Explanation / Answer

1). Holding cost per unit per year = $ 20 + 20% of cost price = $ 20 + 20%*2100 = $ 440

Average Cycle stock = 120/2 = 60

Annual stocking (holding) cost = 440*60 = $ 26,400

Ordering cost per order = $ 1000 + $ 12.5 = $ 1012.5

Number of orders per year = 6000 / 120 = 50

Annual procurement (ordering) cost = 1012.5*50 = $ 50,625

Total stocking and procurement cost = 26,400 + 50,625 = $ 77,025

Annual cost of material = 2100*6000 = 12,600,000

Total cost (stocking + procurement + material) = 12,677,025

2). EOQ = (2*Annual Demand*Ordering cost/Holding cost)0.5 = (2*6000*1012.5/440)0.5 = 166

Holding cost = 166/2*440 = 36520

Ordering cost = 6000/166*1012.5 = 36596

Material cost = 2100*6000 = = 12,600,000

Total cost = 12,673,116

This cost is less than Bud’s decision to order in lot of 120 each.

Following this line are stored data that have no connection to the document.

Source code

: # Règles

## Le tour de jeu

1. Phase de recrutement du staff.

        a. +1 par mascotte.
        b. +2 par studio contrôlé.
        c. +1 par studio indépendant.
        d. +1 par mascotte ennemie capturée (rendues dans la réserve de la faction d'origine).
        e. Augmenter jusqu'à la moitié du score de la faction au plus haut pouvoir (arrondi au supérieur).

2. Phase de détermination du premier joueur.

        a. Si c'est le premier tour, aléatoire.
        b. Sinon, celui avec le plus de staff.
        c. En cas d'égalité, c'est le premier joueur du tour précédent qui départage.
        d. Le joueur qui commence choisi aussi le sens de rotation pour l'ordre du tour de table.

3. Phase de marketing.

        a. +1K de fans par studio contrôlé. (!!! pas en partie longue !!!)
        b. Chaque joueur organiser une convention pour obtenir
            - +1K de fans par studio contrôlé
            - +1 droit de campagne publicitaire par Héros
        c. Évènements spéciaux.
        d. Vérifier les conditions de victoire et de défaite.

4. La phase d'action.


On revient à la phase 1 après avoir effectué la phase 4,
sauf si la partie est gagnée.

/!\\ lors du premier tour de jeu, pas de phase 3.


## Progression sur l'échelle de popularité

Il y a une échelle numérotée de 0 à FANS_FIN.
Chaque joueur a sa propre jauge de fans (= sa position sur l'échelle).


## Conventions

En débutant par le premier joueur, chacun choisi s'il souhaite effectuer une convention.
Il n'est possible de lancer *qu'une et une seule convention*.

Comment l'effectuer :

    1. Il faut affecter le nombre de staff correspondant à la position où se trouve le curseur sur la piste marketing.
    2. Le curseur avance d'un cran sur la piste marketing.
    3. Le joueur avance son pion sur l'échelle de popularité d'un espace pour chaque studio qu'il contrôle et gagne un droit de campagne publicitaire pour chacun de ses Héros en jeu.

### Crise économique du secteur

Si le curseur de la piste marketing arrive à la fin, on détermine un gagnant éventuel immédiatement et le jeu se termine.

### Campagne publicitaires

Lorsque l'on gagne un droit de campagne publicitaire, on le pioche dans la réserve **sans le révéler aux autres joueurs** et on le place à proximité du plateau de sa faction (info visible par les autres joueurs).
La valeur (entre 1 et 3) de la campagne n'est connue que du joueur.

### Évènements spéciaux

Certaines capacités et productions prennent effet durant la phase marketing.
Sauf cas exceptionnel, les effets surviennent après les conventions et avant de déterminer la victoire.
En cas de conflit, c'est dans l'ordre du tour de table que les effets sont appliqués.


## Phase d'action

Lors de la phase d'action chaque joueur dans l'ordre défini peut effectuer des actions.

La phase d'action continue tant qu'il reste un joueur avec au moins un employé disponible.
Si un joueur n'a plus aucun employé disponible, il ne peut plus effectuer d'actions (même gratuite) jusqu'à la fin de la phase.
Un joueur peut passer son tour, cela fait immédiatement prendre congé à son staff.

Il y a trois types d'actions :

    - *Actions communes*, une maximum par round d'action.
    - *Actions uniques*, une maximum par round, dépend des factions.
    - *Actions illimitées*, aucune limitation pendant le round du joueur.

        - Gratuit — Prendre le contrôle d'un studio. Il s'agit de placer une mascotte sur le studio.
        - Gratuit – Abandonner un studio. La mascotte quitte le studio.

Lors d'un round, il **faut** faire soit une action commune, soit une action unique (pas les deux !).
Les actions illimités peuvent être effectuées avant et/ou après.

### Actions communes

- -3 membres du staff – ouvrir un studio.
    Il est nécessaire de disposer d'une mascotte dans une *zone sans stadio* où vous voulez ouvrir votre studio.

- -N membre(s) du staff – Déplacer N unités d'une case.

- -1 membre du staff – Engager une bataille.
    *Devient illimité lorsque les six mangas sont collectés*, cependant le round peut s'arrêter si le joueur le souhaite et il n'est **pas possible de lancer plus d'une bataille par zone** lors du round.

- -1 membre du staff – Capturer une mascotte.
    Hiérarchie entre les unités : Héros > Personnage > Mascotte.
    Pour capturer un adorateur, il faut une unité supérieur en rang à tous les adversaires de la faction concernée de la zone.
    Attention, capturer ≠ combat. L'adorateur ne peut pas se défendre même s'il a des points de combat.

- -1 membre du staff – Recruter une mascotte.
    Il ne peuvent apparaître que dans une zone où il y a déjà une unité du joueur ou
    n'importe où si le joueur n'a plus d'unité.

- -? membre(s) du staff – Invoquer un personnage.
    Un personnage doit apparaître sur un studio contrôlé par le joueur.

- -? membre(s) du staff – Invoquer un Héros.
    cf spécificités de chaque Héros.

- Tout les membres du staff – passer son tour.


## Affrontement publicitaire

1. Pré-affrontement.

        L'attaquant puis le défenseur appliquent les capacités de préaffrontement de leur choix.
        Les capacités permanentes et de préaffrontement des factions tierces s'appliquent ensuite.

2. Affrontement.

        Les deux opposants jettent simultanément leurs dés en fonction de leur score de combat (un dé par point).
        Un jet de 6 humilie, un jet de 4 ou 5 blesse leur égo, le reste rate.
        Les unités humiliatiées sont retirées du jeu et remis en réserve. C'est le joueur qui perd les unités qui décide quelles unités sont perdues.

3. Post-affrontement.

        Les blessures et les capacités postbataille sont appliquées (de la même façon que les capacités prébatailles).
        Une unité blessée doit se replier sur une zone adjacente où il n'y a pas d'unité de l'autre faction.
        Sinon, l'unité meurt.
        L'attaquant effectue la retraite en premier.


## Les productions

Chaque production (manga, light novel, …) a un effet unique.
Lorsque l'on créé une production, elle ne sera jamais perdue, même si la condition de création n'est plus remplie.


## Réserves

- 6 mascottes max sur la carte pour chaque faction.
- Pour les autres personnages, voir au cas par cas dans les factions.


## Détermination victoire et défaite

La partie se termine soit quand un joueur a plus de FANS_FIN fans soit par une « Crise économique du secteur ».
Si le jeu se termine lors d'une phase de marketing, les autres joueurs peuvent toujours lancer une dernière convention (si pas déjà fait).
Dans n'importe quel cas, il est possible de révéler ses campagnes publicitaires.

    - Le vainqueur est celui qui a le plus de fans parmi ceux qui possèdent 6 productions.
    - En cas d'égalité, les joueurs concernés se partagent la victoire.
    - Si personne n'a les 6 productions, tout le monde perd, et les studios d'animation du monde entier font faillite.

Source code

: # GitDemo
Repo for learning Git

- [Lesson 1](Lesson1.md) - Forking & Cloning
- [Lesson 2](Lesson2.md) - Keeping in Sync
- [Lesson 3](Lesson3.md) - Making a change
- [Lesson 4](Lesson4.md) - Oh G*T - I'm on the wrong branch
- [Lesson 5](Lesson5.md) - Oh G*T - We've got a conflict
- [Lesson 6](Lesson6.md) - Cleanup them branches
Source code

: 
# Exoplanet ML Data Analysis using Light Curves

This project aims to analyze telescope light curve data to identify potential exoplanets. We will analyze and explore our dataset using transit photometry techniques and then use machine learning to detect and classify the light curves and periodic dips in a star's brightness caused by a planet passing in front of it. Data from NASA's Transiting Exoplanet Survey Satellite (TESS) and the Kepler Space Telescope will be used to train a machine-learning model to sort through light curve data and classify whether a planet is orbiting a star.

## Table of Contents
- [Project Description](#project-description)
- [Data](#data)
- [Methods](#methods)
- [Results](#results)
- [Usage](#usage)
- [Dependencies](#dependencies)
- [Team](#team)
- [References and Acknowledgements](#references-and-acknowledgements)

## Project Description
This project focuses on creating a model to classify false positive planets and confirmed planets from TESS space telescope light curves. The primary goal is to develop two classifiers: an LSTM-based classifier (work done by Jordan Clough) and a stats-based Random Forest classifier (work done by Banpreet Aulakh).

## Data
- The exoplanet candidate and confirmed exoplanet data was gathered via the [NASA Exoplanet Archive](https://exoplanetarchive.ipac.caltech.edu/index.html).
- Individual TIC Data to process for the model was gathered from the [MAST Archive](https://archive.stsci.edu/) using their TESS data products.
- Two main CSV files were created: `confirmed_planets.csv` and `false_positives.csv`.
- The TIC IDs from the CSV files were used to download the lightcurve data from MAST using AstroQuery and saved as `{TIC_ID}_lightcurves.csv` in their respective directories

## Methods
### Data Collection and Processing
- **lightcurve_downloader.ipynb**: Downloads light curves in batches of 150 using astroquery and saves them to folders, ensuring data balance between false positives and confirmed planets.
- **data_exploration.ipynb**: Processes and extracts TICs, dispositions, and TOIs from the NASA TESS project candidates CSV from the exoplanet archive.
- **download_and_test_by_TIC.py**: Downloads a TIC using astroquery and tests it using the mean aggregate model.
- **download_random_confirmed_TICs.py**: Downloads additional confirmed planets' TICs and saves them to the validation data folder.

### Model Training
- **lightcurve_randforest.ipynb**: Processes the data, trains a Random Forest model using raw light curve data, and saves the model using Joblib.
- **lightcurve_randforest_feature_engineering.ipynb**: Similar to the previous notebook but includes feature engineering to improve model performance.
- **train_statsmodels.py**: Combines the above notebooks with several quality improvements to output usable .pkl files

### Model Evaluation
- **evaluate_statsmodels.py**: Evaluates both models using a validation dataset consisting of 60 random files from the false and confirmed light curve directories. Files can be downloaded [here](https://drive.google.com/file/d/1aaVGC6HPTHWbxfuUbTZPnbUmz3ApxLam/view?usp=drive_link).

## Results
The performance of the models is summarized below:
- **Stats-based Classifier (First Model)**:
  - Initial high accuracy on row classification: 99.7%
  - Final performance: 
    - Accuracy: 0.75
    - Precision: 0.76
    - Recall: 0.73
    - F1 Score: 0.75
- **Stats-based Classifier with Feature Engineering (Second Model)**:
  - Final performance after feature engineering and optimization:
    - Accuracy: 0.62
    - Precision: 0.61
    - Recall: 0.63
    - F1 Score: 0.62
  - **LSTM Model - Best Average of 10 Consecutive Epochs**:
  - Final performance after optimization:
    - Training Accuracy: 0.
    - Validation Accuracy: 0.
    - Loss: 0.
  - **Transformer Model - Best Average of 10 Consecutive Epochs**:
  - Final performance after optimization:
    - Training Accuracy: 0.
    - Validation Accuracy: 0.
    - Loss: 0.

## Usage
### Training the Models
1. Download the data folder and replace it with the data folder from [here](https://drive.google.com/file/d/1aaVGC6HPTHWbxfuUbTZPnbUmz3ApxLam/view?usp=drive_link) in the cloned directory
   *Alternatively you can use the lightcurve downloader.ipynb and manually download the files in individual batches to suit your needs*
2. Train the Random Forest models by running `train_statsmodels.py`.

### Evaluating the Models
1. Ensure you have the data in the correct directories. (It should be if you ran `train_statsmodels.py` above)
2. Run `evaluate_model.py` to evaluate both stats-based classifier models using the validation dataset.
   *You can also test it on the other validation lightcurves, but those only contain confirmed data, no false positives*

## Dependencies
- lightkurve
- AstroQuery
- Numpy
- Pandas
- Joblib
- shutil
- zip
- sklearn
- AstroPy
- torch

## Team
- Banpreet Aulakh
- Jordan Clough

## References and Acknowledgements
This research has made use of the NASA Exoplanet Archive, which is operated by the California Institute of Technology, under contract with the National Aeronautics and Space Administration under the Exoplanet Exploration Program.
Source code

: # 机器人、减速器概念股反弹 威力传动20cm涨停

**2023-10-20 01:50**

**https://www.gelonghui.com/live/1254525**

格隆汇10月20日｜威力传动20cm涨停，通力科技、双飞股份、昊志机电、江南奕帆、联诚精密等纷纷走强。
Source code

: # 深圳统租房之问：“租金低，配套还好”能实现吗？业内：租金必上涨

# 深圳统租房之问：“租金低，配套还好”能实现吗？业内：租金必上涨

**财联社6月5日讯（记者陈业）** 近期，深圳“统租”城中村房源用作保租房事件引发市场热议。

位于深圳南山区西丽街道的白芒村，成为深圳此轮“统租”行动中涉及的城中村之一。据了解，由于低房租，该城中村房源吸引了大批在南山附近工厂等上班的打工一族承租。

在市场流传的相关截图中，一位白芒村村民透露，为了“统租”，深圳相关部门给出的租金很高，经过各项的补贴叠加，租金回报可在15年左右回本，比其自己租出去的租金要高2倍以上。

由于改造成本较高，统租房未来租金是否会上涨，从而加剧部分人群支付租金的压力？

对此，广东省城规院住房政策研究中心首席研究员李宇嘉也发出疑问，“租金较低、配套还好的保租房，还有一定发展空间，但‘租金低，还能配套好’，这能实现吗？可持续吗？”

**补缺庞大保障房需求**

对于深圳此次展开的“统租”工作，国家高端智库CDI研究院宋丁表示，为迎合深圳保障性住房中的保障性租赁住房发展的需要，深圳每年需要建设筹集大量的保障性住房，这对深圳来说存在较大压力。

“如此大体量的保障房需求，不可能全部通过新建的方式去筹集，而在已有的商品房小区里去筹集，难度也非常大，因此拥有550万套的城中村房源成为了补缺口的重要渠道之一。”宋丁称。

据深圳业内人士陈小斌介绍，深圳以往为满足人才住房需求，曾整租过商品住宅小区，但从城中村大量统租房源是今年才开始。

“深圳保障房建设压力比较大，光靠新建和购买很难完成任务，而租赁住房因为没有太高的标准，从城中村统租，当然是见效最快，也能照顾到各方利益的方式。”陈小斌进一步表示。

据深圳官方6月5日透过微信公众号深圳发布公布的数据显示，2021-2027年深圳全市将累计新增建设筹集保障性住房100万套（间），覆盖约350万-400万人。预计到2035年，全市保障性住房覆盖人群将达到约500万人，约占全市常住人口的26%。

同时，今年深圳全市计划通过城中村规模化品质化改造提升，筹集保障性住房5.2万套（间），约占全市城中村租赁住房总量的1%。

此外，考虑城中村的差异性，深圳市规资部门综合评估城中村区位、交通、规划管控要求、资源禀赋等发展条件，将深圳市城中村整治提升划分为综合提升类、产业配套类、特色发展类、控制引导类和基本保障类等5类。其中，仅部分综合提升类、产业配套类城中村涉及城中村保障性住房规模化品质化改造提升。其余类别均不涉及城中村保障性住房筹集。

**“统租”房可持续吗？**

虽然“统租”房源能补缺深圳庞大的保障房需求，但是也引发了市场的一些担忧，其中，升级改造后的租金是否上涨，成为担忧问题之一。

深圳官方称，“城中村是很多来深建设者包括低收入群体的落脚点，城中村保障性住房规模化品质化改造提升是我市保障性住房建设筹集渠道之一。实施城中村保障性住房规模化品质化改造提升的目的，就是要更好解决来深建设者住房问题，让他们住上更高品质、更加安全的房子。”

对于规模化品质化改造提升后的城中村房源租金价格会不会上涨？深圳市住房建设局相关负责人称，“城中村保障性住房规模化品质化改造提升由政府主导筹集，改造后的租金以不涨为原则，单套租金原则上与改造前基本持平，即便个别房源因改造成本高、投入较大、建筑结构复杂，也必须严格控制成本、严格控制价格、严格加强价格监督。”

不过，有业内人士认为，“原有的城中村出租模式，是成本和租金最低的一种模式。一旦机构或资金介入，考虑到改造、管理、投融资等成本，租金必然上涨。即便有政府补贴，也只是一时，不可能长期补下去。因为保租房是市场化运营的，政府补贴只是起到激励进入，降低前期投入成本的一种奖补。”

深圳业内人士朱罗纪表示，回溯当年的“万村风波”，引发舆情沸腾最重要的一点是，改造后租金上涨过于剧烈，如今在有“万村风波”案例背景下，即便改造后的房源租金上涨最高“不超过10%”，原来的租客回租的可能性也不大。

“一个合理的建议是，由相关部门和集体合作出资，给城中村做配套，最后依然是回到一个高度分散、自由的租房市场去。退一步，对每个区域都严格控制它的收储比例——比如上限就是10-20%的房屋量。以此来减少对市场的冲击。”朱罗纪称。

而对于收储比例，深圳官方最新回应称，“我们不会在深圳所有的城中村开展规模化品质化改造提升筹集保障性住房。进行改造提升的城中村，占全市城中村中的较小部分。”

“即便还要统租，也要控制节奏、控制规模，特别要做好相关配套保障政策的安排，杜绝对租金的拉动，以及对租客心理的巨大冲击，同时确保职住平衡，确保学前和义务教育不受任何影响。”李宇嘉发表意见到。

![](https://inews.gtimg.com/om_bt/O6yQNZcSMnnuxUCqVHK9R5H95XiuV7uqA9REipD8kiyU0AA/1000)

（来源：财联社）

3). If Sarah takes advantage of quantity discount, the total cost will change as below

Order quantity = 200

Unit Cost = 2075

Holding cost = 20 + 20%*2075 = 435

Ordering cost = 1012.5

Total holding cost per year = 435*200/2 = 43,500

Total ordering cost per year = 6000/200*1012.5 = 30,375

Total material cost per year = 2075*6000 = 12,450,000

Total cost = 12,523,875

As we see that the total cost is less than current policy of lot size 120 and EOQ policy of 166, so Sarah should take advantage of the quantity discount and order in lots of 200 each.